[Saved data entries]
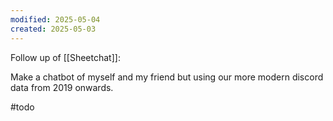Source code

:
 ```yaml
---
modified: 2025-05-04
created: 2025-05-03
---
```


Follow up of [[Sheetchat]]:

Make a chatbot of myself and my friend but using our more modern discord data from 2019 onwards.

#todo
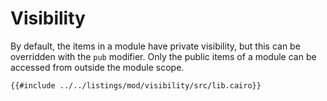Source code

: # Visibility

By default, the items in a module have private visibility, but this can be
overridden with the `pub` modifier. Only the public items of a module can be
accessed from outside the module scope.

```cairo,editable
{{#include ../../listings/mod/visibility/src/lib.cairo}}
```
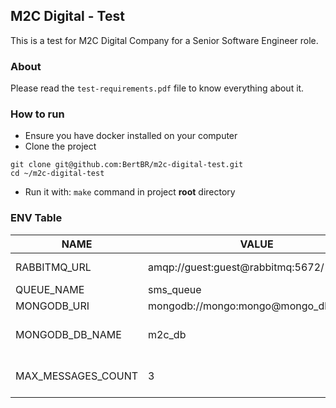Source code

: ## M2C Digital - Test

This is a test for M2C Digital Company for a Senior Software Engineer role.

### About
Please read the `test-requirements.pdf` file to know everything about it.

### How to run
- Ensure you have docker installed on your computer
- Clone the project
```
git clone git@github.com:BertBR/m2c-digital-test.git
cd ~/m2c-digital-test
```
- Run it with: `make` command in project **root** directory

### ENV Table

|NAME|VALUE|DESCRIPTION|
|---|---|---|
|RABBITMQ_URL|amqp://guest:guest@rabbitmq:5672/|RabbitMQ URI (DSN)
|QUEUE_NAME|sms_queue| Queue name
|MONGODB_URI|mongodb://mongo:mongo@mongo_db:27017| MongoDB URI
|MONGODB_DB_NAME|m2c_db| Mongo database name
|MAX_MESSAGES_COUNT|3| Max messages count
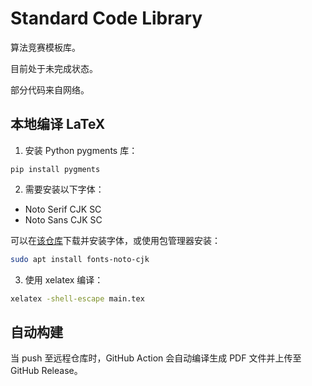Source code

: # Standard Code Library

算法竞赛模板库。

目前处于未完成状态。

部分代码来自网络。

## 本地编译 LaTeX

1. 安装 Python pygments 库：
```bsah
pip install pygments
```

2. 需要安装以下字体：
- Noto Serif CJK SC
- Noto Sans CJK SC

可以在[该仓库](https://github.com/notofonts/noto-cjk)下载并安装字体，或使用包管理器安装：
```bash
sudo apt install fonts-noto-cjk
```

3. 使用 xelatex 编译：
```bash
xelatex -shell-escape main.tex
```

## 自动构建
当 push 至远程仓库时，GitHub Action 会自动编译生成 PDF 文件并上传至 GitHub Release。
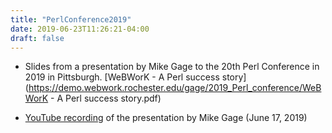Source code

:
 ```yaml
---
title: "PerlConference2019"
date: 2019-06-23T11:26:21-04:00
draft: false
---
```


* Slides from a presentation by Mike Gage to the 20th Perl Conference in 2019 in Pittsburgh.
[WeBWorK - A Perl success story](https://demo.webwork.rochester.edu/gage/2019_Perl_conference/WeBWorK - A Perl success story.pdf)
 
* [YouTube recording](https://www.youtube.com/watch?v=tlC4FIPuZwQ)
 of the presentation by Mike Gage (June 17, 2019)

▸ **PROMPT**
Using the data above, count the lines that include "https" and write the number alone.

▸ **ANSWER BOX**
3